Author Topic: I get "Segmentation Fault", SIGSEGV or "Memory fault"  (Read 31231 times)

uwe

  • Global Moderator
  • Hero Member
  • *****
  • Posts: 558
  • Karma: +0/-0
I get "Segmentation Fault", SIGSEGV or "Memory fault"
« on: February 05, 2007, 02:23:37 PM »
Please check if your user limits are sufficient.

sh/bash/ksh users: please do a ulimit -a to get your actual limits.

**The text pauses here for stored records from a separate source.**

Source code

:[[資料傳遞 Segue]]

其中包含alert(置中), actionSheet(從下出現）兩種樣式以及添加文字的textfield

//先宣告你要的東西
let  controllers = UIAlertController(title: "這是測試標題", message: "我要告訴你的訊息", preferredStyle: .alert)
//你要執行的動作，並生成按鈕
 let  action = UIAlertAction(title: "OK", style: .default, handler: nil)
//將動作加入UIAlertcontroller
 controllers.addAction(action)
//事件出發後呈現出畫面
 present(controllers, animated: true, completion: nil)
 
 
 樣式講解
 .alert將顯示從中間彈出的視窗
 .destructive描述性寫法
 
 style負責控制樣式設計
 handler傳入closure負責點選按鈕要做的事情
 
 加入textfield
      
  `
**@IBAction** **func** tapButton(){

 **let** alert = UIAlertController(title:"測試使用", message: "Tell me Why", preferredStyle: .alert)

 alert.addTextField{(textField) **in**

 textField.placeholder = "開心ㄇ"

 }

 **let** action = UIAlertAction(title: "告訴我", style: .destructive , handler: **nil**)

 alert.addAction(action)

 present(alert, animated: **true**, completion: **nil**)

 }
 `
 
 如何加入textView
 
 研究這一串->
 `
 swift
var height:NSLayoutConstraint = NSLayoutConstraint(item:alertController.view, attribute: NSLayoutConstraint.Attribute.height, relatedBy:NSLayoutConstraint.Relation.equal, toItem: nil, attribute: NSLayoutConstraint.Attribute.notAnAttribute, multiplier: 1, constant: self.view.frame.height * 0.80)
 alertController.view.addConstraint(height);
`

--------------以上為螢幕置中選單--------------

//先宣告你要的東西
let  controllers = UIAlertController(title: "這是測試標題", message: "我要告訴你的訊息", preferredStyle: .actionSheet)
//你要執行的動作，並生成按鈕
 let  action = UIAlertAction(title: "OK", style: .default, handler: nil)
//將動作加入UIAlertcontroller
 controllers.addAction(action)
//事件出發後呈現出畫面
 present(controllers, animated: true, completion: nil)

The output should look like:

core file size (blocks)     0
data seg size (kbytes)      unlimited
file size (blocks)          unlimited
max locked memory (kbytes)  unlimited
max memory size (kbytes)    unlimited
open files                  1024
pipe size (512 bytes)       8
stack size (kbytes)         unlimited
cpu time (seconds)          unlimited
max user processes          8191
virtual memory (kbytes)     unlimited


Important entries: data size, stack size, max memory size, and virtual memory should be either unlimited or as big as your total RAM.

To set, e.g. the stack size to unlimited, do:

ulimit -s unlimited

csh/tcsh users: please do limit and check the output.

Again, like given above, the limits should be at least as high as your memory available.
The syntax for changing the limits in csh/tcsh is:

limit stacksize unlimited

And please note that on 32bit machines, unlimited can be the same as 4GB (4194303 kbytes).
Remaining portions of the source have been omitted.